With those tools, a single engineer will have the power of an entire team.

SLA requires efficient root cause analysis

While you might have resolved the problem for your specific customer, you don’t want to stop there. There are other customers having the same problems, they just don’t know it yet, or haven’t reported it.

That’s where you will benefit from a continuous stream of logs and operational metrics from your devices that can be browsed at scale. Let’s say a specific version of software on your device randomly crashes. With a good set of logs and metrics, you could quickly narrow down the problem to something like high CPU usage, low memory, or specific revision of hardware coupled with specific history of updates.

The holy grail of exceeding SLAs

The reactive approach outlined above still carries a lot of cost and risk. But it’s a starting point from which you can get to the optimal solution. Ideally, you should be able to find problems ahead of time and prevent them, rather than reacting to them. That’s where having access to large volumes of historical monitoring data and logs will unlock a ton of opportunities.
With a detailed knowledge of what happened with each of your devices over their lifetime, it becomes much easier to start seeing patterns, and to connect the dots.

Ultimately, a couple of months of work of a data engineer (together with a domain expert) can get you business insights beyond what you might be able to imagine.

Conclusion

The challenge of transforming a hardware-based business into a hardware and software-as-a-service business is tremendous. Proofs of concept are therefore omnipresent, but a successful hardware trial is only the beginning of a long journey to a scalable, profitable product line. Ultimately, your company’s reputation as a “cloud” business is at stake.

Obviously I have been thinking deeply about this topic as we build Golioth to make IoT products easier to bootstrap, and much easier to maintain. In future posts I’ll dig into the details of how we address each issue raised here.

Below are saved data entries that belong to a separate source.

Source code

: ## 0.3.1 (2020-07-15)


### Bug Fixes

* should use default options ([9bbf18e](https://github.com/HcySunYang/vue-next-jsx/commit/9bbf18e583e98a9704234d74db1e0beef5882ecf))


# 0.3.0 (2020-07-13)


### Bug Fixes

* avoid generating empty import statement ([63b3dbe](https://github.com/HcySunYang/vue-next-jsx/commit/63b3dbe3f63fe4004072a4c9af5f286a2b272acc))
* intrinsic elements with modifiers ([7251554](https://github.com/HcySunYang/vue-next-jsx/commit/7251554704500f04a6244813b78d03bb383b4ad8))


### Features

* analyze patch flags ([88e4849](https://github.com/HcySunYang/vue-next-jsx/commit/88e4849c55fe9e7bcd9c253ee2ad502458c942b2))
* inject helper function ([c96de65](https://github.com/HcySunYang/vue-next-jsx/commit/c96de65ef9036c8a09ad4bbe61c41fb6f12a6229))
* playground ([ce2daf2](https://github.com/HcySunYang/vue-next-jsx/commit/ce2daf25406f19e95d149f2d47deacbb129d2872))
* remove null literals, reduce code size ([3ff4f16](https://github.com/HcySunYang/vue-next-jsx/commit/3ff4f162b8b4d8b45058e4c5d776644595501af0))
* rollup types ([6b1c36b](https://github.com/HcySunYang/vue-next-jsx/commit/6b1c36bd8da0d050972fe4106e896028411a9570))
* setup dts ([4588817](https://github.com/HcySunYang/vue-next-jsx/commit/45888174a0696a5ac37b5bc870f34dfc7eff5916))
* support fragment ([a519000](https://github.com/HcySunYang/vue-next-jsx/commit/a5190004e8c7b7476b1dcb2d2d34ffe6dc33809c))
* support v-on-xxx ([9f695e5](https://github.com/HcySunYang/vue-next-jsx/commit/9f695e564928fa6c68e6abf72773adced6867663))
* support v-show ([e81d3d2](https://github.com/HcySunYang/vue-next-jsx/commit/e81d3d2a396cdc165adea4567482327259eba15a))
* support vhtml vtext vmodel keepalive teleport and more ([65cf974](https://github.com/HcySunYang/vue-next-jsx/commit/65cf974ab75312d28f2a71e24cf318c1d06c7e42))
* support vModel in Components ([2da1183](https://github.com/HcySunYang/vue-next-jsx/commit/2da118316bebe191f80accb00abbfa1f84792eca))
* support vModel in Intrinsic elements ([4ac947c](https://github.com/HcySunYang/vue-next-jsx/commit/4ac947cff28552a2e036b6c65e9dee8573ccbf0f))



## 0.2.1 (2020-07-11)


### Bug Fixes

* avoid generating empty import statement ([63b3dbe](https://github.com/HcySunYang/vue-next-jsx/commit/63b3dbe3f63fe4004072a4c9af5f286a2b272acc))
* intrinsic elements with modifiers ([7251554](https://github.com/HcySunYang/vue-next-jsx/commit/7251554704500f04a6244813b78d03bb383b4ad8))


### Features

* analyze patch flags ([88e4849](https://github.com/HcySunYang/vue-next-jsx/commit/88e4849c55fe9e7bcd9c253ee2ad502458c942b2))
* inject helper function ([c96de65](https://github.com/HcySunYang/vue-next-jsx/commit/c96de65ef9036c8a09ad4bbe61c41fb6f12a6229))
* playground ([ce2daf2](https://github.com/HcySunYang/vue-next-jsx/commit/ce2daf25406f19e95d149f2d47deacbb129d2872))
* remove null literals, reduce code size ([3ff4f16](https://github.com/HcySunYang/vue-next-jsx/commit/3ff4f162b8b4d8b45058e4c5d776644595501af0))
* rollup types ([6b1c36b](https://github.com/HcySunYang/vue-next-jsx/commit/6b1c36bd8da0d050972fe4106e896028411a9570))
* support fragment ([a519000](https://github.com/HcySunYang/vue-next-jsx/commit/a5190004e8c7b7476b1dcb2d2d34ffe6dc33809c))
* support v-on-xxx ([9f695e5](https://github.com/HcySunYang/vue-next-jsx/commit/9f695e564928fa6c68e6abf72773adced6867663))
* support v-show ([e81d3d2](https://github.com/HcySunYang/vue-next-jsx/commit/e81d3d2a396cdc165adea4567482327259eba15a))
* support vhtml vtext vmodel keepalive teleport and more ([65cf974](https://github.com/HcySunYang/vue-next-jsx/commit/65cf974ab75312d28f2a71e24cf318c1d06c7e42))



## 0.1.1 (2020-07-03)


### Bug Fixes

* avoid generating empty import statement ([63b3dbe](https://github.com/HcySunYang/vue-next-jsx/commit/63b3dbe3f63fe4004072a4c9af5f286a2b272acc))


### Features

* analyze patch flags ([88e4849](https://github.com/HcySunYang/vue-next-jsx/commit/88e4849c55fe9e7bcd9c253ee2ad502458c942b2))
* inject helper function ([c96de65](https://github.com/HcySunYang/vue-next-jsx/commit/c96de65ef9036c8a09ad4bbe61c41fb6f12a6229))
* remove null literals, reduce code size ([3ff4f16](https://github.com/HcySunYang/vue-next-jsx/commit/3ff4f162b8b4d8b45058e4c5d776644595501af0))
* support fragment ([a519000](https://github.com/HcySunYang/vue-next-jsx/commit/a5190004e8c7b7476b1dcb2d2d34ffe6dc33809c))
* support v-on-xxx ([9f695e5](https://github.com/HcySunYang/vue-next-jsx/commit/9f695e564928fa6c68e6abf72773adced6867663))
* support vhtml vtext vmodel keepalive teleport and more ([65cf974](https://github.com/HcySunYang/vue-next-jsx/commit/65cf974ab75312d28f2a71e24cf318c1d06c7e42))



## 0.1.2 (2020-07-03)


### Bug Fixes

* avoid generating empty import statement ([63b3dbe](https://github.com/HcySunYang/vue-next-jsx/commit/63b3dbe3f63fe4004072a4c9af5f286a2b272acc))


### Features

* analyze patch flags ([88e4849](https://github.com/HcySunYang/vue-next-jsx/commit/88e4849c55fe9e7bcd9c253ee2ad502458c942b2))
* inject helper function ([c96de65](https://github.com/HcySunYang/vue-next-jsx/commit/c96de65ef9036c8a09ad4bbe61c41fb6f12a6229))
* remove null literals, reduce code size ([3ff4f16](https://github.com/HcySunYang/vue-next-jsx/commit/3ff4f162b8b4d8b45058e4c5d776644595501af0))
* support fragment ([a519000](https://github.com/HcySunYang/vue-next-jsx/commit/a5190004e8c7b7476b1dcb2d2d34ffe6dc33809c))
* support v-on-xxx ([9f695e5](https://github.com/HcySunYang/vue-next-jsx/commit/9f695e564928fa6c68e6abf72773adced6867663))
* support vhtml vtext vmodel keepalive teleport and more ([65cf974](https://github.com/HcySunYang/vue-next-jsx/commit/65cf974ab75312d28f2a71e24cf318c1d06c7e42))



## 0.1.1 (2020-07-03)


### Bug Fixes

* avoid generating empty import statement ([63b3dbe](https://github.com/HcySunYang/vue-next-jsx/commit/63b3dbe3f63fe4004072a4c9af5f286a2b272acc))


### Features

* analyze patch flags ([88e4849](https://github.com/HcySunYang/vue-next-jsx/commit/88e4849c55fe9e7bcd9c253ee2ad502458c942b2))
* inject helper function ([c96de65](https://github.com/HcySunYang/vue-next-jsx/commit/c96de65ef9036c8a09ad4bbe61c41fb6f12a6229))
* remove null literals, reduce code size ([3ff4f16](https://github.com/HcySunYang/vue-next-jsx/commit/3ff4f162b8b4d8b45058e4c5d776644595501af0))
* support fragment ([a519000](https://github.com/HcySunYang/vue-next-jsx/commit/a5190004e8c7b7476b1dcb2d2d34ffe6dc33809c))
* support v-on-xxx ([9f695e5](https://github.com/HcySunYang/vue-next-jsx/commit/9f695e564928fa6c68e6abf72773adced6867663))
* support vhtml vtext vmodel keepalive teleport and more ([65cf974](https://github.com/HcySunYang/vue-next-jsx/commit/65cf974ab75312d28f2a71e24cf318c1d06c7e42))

The important thing today is that we all embrace the concept that adding connectivity is a fundamental change, and not just a hardware revision.

Before you start your migration from proof-of-concept to production (and deployment), make sure you have all the infrastructure in place to support rapid growth. Great engineers that made the early trials successful require tools and support to handle issues at production scale.

A successful proof-of-concept or prototype should prove scalability. It should demonstrate your company’s ability to exceed service level expectations of your customers, and make profit for the company building a connected device.